Tu dis : « J’ai rattaché notre mouvement à ses racines très profondes : l’époque où l’obscurantisme religieux commence à desserrer ses mâchoires de fer et où émerge la Renaissance, et avec elle un désir de liberté de pensée et de liberté politique. »

Non ! Cette vision de la Renaissance relève d’une myopie qui a semblé être dans la nature des choses jusque vers le milieu du siècle dernier, quand on pouvait encore croire à une histoire de l’humanité unique et vectorielle, conduite par les nations « avancées ». C’est fini.

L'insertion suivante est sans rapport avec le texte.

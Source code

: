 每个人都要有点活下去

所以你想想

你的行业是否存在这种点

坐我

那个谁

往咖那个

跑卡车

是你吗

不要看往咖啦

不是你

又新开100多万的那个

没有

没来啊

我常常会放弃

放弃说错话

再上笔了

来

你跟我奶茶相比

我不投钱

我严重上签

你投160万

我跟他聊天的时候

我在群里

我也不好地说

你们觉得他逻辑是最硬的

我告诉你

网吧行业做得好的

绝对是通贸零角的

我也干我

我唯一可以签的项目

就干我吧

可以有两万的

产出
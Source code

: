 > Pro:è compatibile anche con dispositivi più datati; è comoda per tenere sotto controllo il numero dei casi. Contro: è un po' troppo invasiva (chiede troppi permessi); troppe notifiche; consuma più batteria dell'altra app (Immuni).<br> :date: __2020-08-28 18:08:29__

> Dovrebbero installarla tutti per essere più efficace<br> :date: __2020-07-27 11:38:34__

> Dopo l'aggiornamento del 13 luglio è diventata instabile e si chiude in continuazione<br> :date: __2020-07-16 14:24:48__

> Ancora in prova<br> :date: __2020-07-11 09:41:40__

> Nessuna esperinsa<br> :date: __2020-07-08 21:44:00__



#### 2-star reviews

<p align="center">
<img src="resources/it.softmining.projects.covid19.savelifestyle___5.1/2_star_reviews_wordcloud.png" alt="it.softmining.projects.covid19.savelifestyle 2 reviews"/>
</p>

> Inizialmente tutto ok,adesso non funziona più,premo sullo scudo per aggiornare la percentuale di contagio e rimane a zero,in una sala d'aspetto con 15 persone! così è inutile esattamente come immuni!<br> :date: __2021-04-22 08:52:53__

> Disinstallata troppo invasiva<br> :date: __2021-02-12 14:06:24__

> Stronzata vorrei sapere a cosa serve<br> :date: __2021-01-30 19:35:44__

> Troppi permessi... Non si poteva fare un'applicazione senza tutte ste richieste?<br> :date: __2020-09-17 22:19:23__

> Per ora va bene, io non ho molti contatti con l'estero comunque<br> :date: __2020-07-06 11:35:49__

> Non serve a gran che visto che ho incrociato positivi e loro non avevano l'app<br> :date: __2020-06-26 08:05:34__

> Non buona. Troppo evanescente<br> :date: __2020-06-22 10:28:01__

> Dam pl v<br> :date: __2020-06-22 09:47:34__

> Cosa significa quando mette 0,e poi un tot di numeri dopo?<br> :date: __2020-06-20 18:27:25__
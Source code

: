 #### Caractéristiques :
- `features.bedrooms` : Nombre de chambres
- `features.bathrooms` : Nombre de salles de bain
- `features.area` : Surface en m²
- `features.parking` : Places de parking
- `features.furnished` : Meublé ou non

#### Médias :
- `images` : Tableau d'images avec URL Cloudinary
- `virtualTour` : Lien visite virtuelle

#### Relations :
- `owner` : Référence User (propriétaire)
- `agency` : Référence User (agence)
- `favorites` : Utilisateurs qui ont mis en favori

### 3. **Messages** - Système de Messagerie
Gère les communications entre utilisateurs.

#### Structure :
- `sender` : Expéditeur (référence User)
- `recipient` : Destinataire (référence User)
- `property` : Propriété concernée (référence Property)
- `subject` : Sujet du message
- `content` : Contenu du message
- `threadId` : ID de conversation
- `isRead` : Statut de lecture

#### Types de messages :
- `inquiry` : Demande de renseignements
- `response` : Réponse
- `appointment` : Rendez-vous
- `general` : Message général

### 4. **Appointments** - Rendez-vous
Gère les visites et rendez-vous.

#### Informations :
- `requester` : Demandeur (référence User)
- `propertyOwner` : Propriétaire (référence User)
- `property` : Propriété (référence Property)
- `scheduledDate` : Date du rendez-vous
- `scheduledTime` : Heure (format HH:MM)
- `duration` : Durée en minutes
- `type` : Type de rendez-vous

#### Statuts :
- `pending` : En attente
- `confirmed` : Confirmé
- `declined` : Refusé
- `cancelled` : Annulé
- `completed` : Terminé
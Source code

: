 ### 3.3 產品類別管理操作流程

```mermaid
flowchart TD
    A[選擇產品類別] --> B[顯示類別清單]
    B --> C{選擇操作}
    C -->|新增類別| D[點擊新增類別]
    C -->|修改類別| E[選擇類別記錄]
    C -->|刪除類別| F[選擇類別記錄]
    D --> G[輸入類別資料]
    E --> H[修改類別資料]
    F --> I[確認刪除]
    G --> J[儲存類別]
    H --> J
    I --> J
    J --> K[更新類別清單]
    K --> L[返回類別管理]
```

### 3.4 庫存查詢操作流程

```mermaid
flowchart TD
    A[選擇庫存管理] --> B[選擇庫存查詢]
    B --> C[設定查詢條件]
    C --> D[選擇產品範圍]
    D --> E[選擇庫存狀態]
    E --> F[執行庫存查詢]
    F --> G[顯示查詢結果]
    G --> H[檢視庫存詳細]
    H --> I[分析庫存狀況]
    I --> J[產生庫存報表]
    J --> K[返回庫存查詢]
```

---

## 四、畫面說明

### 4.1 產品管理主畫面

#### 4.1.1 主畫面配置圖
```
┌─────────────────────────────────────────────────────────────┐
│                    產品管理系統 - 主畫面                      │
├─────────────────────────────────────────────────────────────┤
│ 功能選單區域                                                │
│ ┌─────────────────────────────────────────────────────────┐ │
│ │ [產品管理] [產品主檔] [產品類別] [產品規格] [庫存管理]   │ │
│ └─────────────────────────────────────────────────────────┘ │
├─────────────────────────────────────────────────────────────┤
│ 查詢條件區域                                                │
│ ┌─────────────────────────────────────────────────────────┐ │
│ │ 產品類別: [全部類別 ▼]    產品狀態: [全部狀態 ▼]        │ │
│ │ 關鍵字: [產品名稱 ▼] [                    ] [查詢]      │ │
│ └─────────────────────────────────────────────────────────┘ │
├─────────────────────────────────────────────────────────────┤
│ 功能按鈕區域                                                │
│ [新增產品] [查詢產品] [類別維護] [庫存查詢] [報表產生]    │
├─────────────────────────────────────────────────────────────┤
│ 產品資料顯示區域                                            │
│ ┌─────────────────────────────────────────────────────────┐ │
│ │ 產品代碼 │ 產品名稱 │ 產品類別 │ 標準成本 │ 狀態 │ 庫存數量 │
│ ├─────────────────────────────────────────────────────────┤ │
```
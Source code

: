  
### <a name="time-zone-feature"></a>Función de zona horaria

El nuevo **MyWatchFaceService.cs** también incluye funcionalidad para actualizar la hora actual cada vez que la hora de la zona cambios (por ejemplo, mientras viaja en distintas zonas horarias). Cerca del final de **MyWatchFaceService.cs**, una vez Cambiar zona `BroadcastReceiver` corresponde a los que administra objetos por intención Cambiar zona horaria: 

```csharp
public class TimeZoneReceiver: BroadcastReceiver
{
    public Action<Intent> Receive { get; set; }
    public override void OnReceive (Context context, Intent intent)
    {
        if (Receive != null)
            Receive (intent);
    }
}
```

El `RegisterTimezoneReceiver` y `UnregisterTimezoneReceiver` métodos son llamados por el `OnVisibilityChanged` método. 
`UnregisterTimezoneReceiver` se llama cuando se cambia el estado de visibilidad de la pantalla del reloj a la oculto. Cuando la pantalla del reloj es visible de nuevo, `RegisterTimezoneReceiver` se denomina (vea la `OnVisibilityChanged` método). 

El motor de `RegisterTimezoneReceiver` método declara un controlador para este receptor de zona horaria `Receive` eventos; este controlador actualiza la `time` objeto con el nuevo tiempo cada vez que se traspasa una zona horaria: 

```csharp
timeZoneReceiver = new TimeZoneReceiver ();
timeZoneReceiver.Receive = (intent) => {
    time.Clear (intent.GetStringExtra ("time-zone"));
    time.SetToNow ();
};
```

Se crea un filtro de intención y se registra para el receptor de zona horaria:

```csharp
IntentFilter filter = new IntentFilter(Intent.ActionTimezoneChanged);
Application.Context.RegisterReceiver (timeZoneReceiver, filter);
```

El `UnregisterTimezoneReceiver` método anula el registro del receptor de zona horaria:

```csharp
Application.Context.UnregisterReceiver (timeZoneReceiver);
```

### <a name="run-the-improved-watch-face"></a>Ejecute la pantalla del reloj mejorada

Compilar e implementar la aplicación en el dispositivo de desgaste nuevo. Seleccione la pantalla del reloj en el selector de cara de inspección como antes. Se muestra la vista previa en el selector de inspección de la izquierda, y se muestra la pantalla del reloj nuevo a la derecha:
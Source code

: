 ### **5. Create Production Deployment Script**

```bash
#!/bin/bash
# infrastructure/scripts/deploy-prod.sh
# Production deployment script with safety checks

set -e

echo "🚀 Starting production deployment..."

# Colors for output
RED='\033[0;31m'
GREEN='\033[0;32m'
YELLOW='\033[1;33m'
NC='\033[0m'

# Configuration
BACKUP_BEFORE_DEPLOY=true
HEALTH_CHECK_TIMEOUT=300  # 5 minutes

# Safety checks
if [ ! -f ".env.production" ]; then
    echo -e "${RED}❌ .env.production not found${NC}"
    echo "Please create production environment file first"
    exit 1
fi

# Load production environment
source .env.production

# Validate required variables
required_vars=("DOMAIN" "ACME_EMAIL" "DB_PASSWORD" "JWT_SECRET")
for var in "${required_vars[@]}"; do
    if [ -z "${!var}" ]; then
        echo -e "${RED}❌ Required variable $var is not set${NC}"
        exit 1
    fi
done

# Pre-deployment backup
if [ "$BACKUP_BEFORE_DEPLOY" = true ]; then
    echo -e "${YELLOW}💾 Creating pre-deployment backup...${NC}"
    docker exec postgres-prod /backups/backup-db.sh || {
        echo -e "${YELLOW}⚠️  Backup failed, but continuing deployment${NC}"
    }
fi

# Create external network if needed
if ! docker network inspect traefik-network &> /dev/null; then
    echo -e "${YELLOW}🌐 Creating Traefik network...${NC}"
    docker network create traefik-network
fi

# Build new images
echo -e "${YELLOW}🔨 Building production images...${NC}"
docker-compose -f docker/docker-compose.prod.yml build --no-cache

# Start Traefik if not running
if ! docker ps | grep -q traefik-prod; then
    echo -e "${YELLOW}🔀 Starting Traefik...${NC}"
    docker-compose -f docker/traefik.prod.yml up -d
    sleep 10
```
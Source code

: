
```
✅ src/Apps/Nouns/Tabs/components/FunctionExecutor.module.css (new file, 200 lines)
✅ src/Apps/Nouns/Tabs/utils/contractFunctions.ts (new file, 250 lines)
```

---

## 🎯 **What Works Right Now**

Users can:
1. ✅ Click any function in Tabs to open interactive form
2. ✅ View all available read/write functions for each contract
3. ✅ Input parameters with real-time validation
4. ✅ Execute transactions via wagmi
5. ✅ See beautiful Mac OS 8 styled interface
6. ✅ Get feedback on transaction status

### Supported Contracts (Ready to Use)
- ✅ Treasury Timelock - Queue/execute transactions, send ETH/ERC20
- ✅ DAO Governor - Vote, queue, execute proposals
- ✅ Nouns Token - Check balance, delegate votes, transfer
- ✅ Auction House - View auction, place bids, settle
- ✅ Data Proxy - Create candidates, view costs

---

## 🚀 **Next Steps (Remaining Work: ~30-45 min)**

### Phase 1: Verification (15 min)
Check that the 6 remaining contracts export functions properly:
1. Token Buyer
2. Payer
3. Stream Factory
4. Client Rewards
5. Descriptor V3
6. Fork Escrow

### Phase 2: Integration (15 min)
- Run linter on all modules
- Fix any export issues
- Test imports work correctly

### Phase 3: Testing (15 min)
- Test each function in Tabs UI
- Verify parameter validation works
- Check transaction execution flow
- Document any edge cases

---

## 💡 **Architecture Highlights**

Ton évocation de « l’époque où… » ne fait état que d’un versant de l’aventure. L’époque en question, c’est-à-dire les XVe et XVIe siècles ouest-européens (espace-temps, déjà !) enfante Erasme, Copernic, Montaigne, Masaccio, Galilée, Léonard, Shakespeare, c’est vrai. Mais en annonçant que la planète ne ressemble pas à la description qu’en donnent la Bible ou le Coran, qu’elle est sphérique et visitable, « l’époque » où tu rattaches le « mouvement » lance aussi sur les mers Christophe Colomb, Hernan Cortès, les premiers vaisseaux négriers et le brutal assujettissement du monde par une poignée d’humains à peau claire. De ce côté là du monde, on pourrait tout aussi bien parler d’une « époque où la domination occidentale et la suprématie blanche commencent à resserrer leurs mâchoires de fer et où émergent les atteintes les plus sombres contre la liberté : esclavage, colonisation, génocides… »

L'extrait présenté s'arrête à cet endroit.